» Aim of the task
Each line of the entries below that includes "Position" belongs in your answer.
[Start of section]
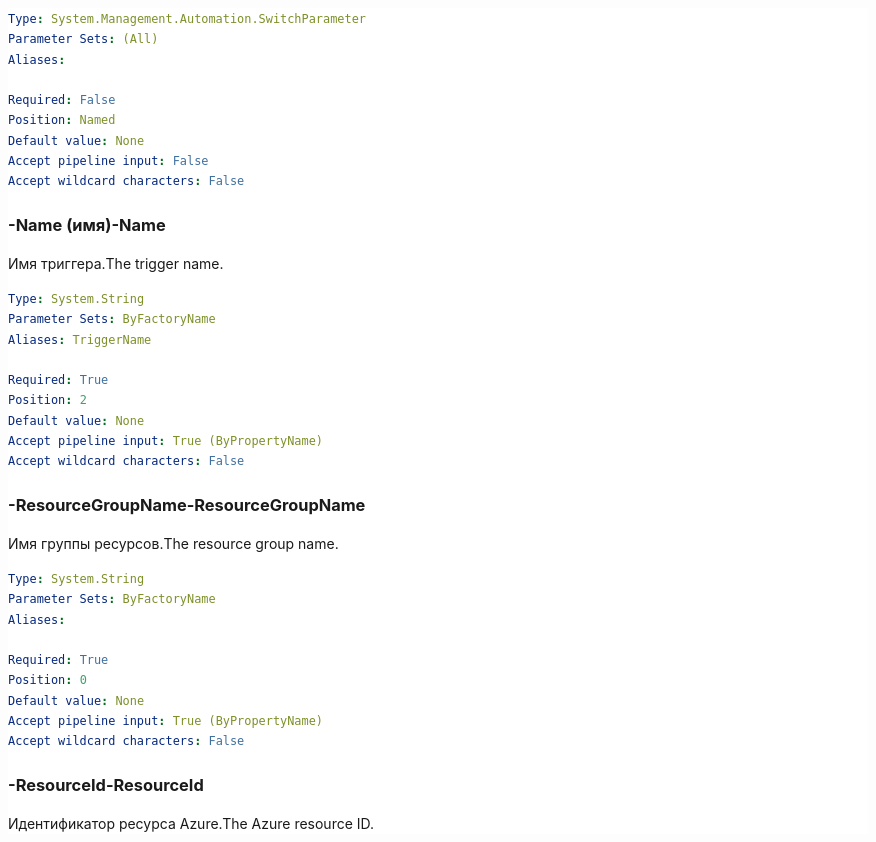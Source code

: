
 ```yaml
Type: System.Management.Automation.SwitchParameter
Parameter Sets: (All)
Aliases:

Required: False
Position: Named
Default value: None
Accept pipeline input: False
Accept wildcard characters: False
```

### <span data-ttu-id="51860-126">-Name (имя)</span><span class="sxs-lookup"><span data-stu-id="51860-126">-Name</span></span>
<span data-ttu-id="51860-127">Имя триггера.</span><span class="sxs-lookup"><span data-stu-id="51860-127">The trigger name.</span></span>

```yaml
Type: System.String
Parameter Sets: ByFactoryName
Aliases: TriggerName

Required: True
Position: 2
Default value: None
Accept pipeline input: True (ByPropertyName)
Accept wildcard characters: False
```

### <span data-ttu-id="51860-128">-ResourceGroupName</span><span class="sxs-lookup"><span data-stu-id="51860-128">-ResourceGroupName</span></span>
<span data-ttu-id="51860-129">Имя группы ресурсов.</span><span class="sxs-lookup"><span data-stu-id="51860-129">The resource group name.</span></span>

```yaml
Type: System.String
Parameter Sets: ByFactoryName
Aliases:

Required: True
Position: 0
Default value: None
Accept pipeline input: True (ByPropertyName)
Accept wildcard characters: False
```

### <span data-ttu-id="51860-130">-ResourceId</span><span class="sxs-lookup"><span data-stu-id="51860-130">-ResourceId</span></span>
<span data-ttu-id="51860-131">Идентификатор ресурса Azure.</span><span class="sxs-lookup"><span data-stu-id="51860-131">The Azure resource ID.</span></span>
[End of section]
» Solution to the exercise
Position: Named
Position: 2
Position: 0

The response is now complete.